Problem requirements: Return a copy of every line in the data below that contains "Plan".

----

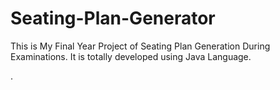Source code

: # Seating-Plan-Generator

This is My Final Year Project of Seating Plan Generation During Examinations. It is totally developed using Java Language.




































































































































































































































































































































































































.






































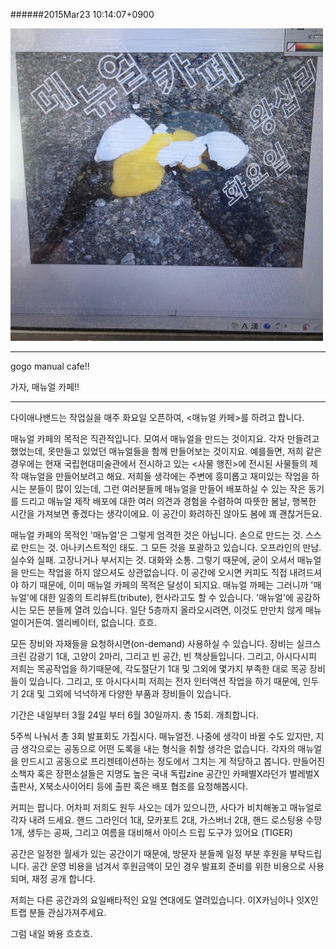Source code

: 
######2015Mar23 10:14:07+0900

<div><img src="manual-cafe.jpeg" width=500></div>

---

gogo manual cafe!!

가자, 매뉴얼 카페!!

---

다이애나밴드는 작업실을 매주 화요일 오픈하여, <매뉴얼 카페>를 하려고 합니다.

매뉴얼 카페의 목적은 직관적입니다. 모여서 매뉴얼을 만드는 것이지요. 각자 만들려고 했었는데, 못만들고 있었던 매뉴얼들을 함께 만들어보는 것이지요. 예를들면, 저희 같은 경우에는 현재 국립현대미술관에서 전시하고 있는 <사물 행진>에 전시된 사물들의 제작 매뉴얼을 만들어보려고 해요. 저희들 생각에는 주변에 흥미롭고 재미있는 작업을 하시는 분들이 많이 있는데, 그런 여러분들께 매뉴얼을 만들어 배포하실 수 있는 작은 동기를 드리고 매뉴얼 제작 배포에 대한 여러 의견과 경험을 수렴하여 따뜻한 봄날, 행복한 시간을 가져보면 좋겠다는 생각이에요. 이 공간이 화려하진 않아도 봄에 꽤 괜찮거든요.

매뉴얼 카페의 목적인 '매뉴얼'은 그렇게 엄격한 것은 아닙니다. 손으로 만드는 것. 스스로 만드는 것. 아나키스트적인 태도. 그 모든 것을 포괄하고 있습니다. 오프라인의 만남. 실수와 실패. 고장나거나 부서지는 것. 대화와 소통. 그렇기 때문에, 굳이 오셔서 매뉴얼을 만드는 작업을 하지 않으셔도 상관없습니다. 이 공간에 오시면 커피도 직접 내려드셔야 하기 때문에, 이미 매뉴얼 카페의 목적은 달성이 되지요. 매뉴얼 까페는 그러니까 '매뉴얼'에 대한 일종의 트리뷰트(tribute), 헌사라고도 할 수 있습니다. '매뉴얼'에 공감하시는 모든 분들께 열려 있습니다. 일단 5층까지 올라오시려면, 이것도 만만치 않게 매뉴얼이거든여. 엘리베이터, 없습니다. 흐흐.

모든 장비와 자재들을 요청하시면(on-demand) 사용하실 수 있습니다.
장비는 실크스크린 감광기 1대, 고양이 2마리, 그리고 빈 공간, 빈 책상들입니다.
그리고, 아시다시피 저희는 목공작업을 하기때문에, 각도절단기 1대 및 그외에 몇가지 부족한 대로 목공 장비들이 있습니다.
그리고, 또 아시다시피 저희는 전자 인터액션 작업을 하기 때문에, 인두기 2대 및 그외에 넉넉하게 다양한 부품과 장비들이 있습니다.

기간은 내일부터 3월 24일 부터 6월 30일까지. 총 15회. 개최합니다.

5주씩 나눠서 총 3회 발표회도 가집시다. 매뉴얼전. 나중에 생각이 바뀔 수도 있지만, 지금 생각으로는 공동으로 어떤 도록을 내는 형식을 취할 생각은 없습니다. 각자의 매뉴얼을 만드시고 공동으로 프리젠테이션하는 정도에서 그치는 게 적당하고 봅니다. 만들어진 소책자 혹은 장편소설들은 지명도 높은 국내 독립zine 공간인 카페별X라던가 벌레벌X 출판사, X북소사이어티 등에 출판 혹은 배포 협조를 요청해봅시다.

커피는 팝니다. 어차피 저희도 원두 사오는 데가 있으니깐, 사다가 비치해놓고 매뉴얼로 각자 내려 드세요.
핸드 그라인더 1대, 모카포트 2대, 가스버너 2대, 핸드 로스팅용 수망 1개, 생두는 공짜, 그리고 여름을 대비해서 아이스 드립 도구가 있어요 (TIGER)

공간은 일정한 월세가 있는 공간이기 때문에, 방문자 분들께 일정 부분 후원을 부탁드립니다. 공간 운영 비용을 넘겨서 후원금액이 모인 경우 발표회 준비를 위한 비용으로 사용되며, 재정 공개 합니다.

저희는 다른 공간과의 요일배타적인 요일 연대에도 열려있습니다. 이X카님이나 잇X인트랩 분들 관심가져주세요.

그럼 내일 봐용 흐흐흐.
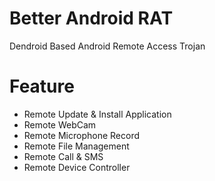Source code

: # Better Android RAT
Dendroid Based Android Remote Access Trojan

# Feature
* Remote Update & Install Application
* Remote WebCam
* Remote Microphone Record
* Remote File Management
* Remote Call & SMS
* Remote Device Controller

----

Result for this exercise:
: # Seating-Plan-Generator
This is My Final Year Project of Seating Plan Generation During Examinations. It is totally developed using Java Language.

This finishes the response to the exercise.